Finding the Empirical Formula From Mass or Percentage

    Steps:

  1. Convert each given mass to moles using molar masses
    • If given the % composition, first assume 100 g to turn % → grams
    • If given a combustion analysis, determine the moles of C and H from the mass/moles of CO2 and H2O
  2. Divide the moles of all elements by the smallest mole amount to get a ratio
  3. If the resulting values are not integers, multiply all values by either 2, 3, 4… to reach whole numbers
  4. Write the empirical formula using the ratio of moles for each element

Example (combustion analysis):

1.050 g of an unknown hydrocarbon produces 3.306 g CO2 and 1.353 g H2O. Find the empirical formula.


Moles of C from CO2:

$$ 3.306 \, \text{g CO}_2 \times \frac{1 \, \text{mol CO}_2}{44.01 \, \text{g CO}_2} \times \frac{1 \, \text{mol C}}{1 \, \text{mol CO}_2} = 0.07512 \, \text{mol C} $$

Moles of H from H2O:

$$ 1.353 \, \text{g H}_2\text{O} \times \frac{1 \, \text{mol H}_2\text{O}}{18.02 \, \text{g H}_2\text{O}} \times \frac{2 \, \text{mol H}}{1 \, \text{mol H}_2\text{O}} = 0.1502 \, \text{mol H} $$

Divide by the smallest amount of moles (0.07512):

$$ \text{C:} \quad \frac{0.07512 \, \text{mol C}}{0.07512} = 1.00 $$ $$ \text{H:} \quad \frac{0.1502 \, \text{mol H}}{0.07512} = 2.00 $$ $$ \text{Empirical formula: } \text{CH}_2 $$

Note: We know oxygen is not present in the molecule because the question stated the molecule to be a hydrocarbon.

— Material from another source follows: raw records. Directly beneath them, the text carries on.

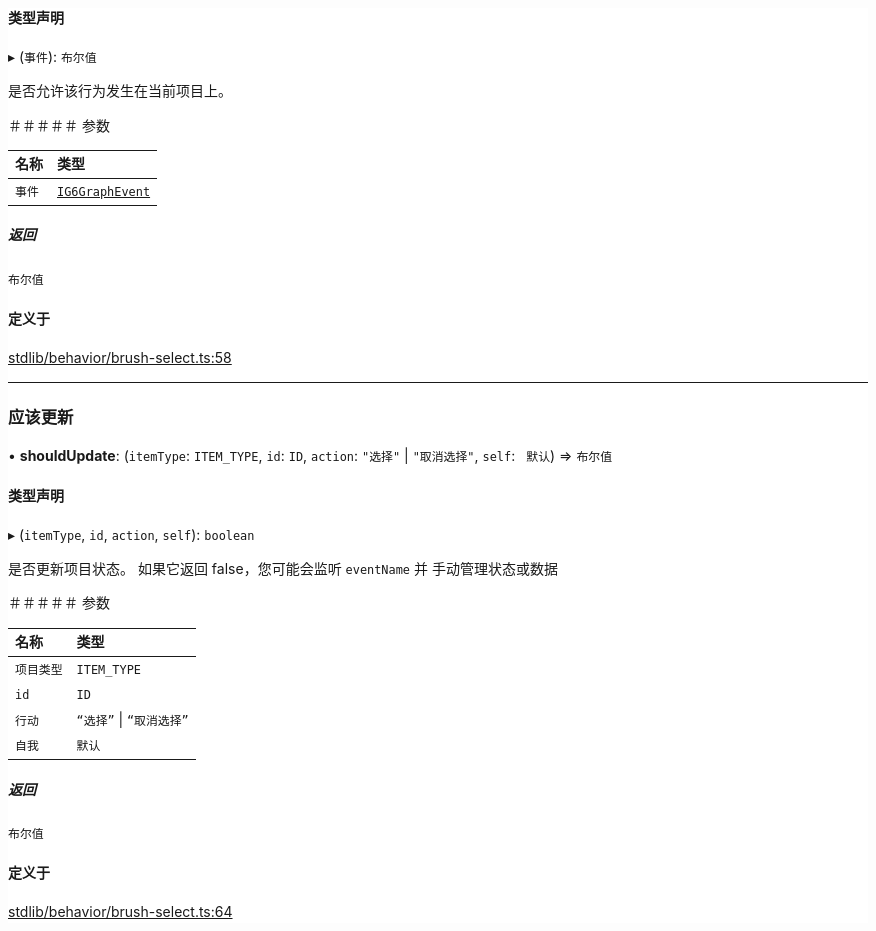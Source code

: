  #### 类型声明 

 ▸ (`事件`): `布尔值` 

 是否允许该行为发生在当前项目上。 

 ＃＃＃＃＃ 参数 

 | 名称 | 类型 | 
 | :------ | :------ | 
 | `事件` | [`IG6GraphEvent`](types-IG6GraphEvent.zh.md) | 

 ##### 返回 

 `布尔值` 

 #### 定义于 

 [stdlib/behavior/brush-select.ts:58](https://github.com/antvis/G6/blob/c9548251ff/packages/g6/src/stdlib/behavior/brush-select.ts#L58) 

 ___ 

 ### 应该更新 

 • **shouldUpdate**: (`itemType`: `ITEM_TYPE`, `id`: `ID`, `action`: ``"选择"`` \| ``"取消选择"``, `self`: ` 默认`) => `布尔值` 

 #### 类型声明 

 ▸ (`itemType`, `id`, `action`, `self`): `boolean` 

 是否更新项目状态。 
 如果它返回 false，您可能会监听 `eventName` 并 
 手动管理状态或数据 

 ＃＃＃＃＃ 参数 

 | 名称 | 类型 | 
 | :------ | :------ | 
 | `项目类型` | `ITEM_TYPE` | 
 | `id` | `ID` | 
 | `行动` | ``“选择”`` \| ``“取消选择”`` | 
 | `自我` | `默认` | 

 ##### 返回 

 `布尔值` 

 #### 定义于 

 [stdlib/behavior/brush-select.ts:64](https://github.com/antvis/G6/blob/c9548251ff/packages/g6/src/stdlib/behavior/brush-select.ts#L64) 
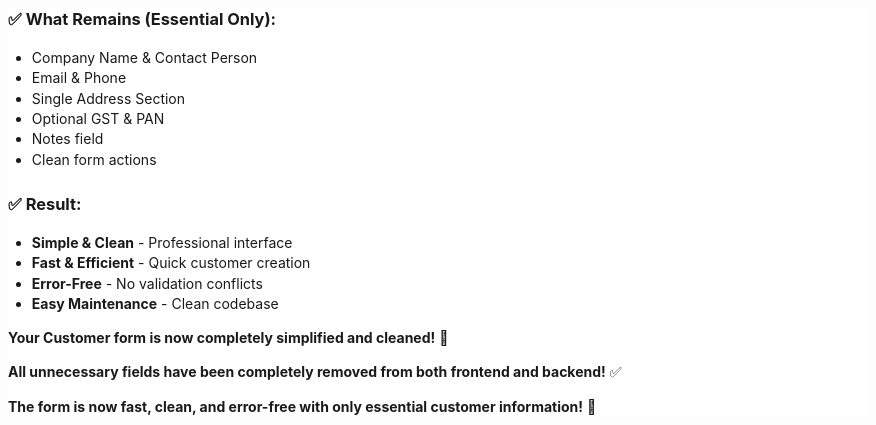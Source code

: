 ### **✅ What Remains (Essential Only):**
- Company Name & Contact Person
- Email & Phone
- Single Address Section
- Optional GST & PAN
- Notes field
- Clean form actions

### **✅ Result:**
- **Simple & Clean** - Professional interface
- **Fast & Efficient** - Quick customer creation
- **Error-Free** - No validation conflicts
- **Easy Maintenance** - Clean codebase

**Your Customer form is now completely simplified and cleaned!** 🎊

**All unnecessary fields have been completely removed from both frontend and backend!** ✅

**The form is now fast, clean, and error-free with only essential customer information!** 🚀
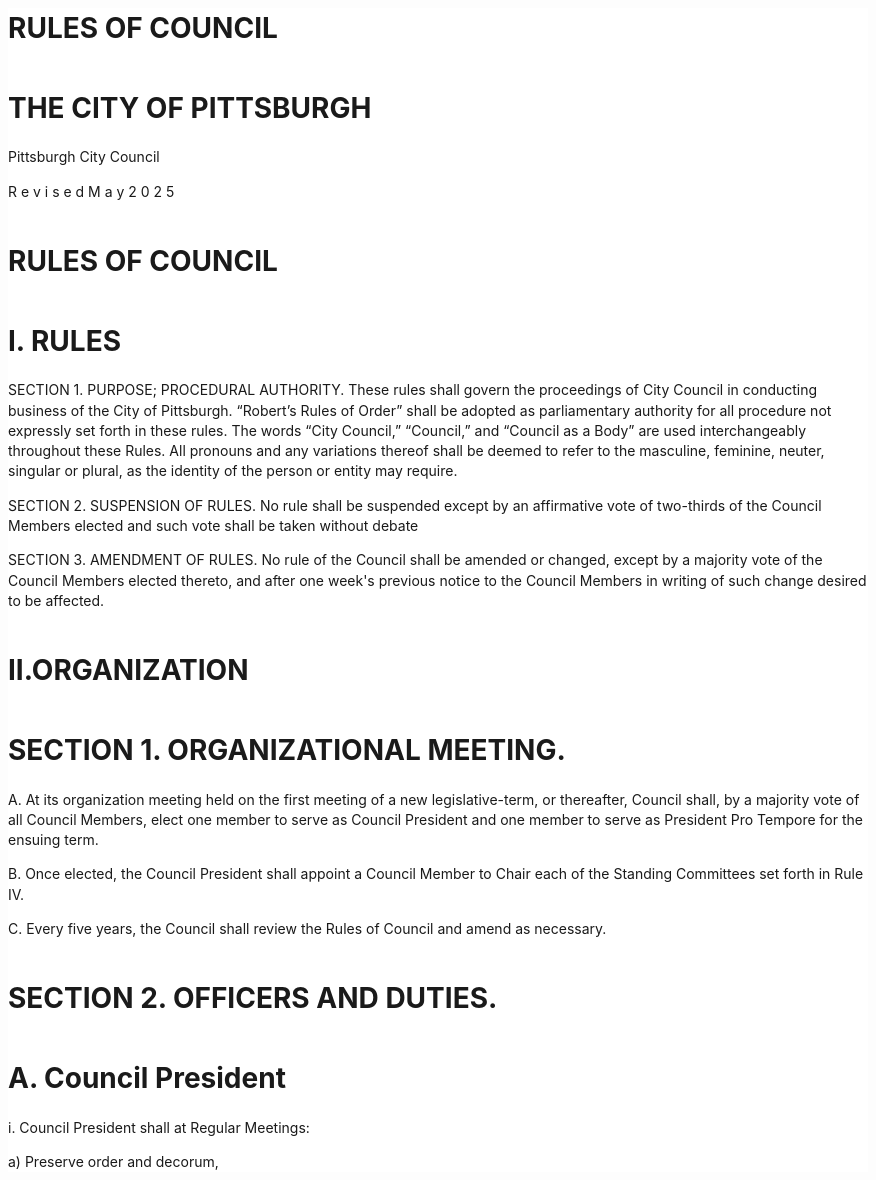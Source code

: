 # RULES OF COUNCIL

# THE CITY OF PITTSBURGH

Pittsburgh City Council

R e v i s e d M a y 2 0 2 5

# RULES OF COUNCIL

# I. RULES

SECTION 1. PURPOSE; PROCEDURAL AUTHORITY. These rules shall govern the proceedings of City Council in conducting business of the City of Pittsburgh. “Robert’s Rules of Order” shall be adopted as parliamentary authority for all procedure not expressly set forth in these rules. The words “City Council,” “Council,” and “Council as a Body” are used interchangeably throughout these Rules. All pronouns and any variations thereof shall be deemed to refer to the masculine, feminine, neuter, singular or plural, as the identity of the person or entity may require.

SECTION 2. SUSPENSION OF RULES. No rule shall be suspended except by an affirmative vote of two-thirds of the Council Members elected and such vote shall be taken without debate

SECTION 3. AMENDMENT OF RULES. No rule of the Council shall be amended or changed, except by a majority vote of the Council Members elected thereto, and after one week's previous notice to the Council Members in writing of such change desired to be affected.

# II.ORGANIZATION

# SECTION 1. ORGANIZATIONAL MEETING.

A. At its organization meeting held on the first meeting of a new legislative-term, or thereafter, Council shall, by a majority vote of all Council Members, elect one member to serve as Council President and one member to serve as President Pro Tempore for the ensuing term.

B. Once elected, the Council President shall appoint a Council Member to Chair each of the Standing Committees set forth in Rule IV.

C. Every five years, the Council shall review the Rules of Council and amend as necessary.

# SECTION 2. OFFICERS AND DUTIES.

# A. Council President

i. Council President shall at Regular Meetings:

a) Preserve order and decorum,
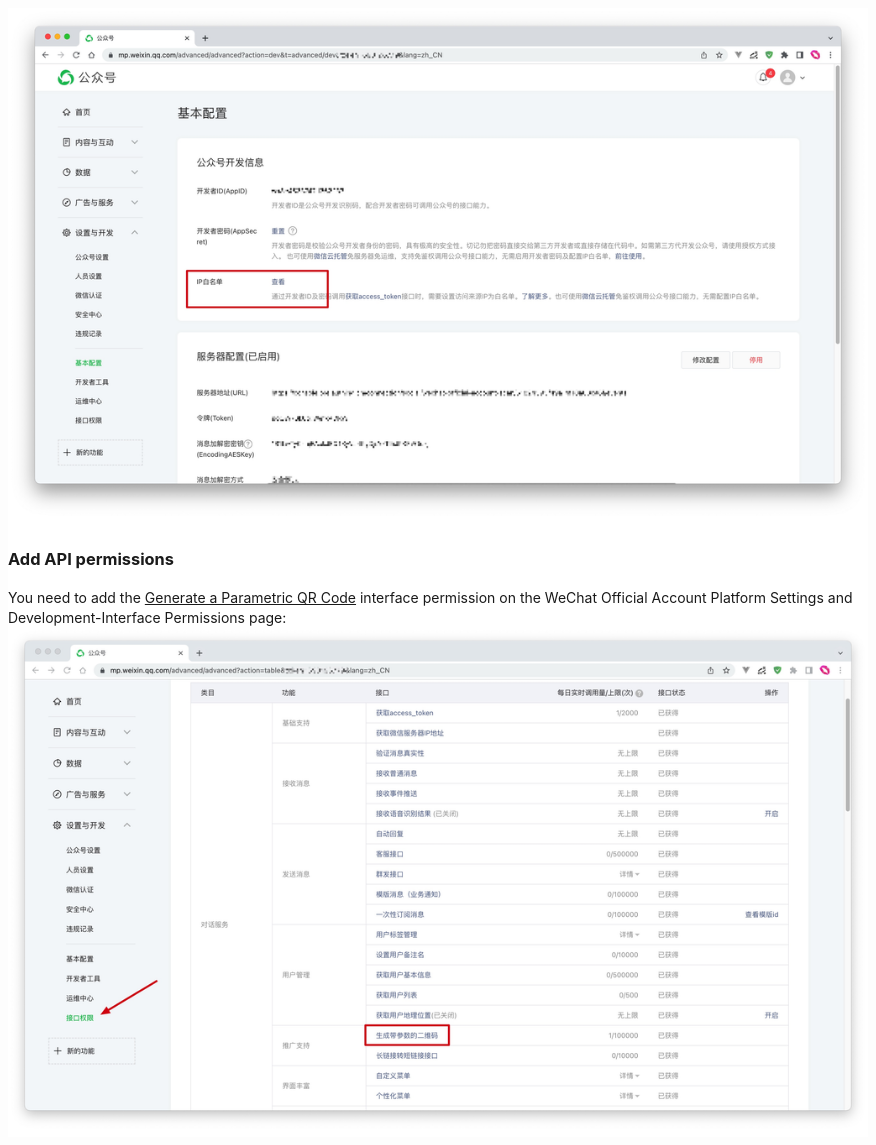 ![](./images/step1-2.jpg)

### Add API permissions

You need to add the [Generate a Parametric QR Code](https://developers.weixin.qq.com/doc/offiaccount/Account_Management/Generating_a_Parametric_QR_Code.html) interface permission on the WeChat Official Account Platform Settings and Development-Interface Permissions page:
![](./images/step1-3.jpg)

The oxygen in the products comes from the oxygen added during combustion. If oxygen was present in the molecule (CxHyOz), find the mass of oxygen by subtracting the mass of C and H from the given mass of the molecule, then convert that into moles using the molar mass of oxygen.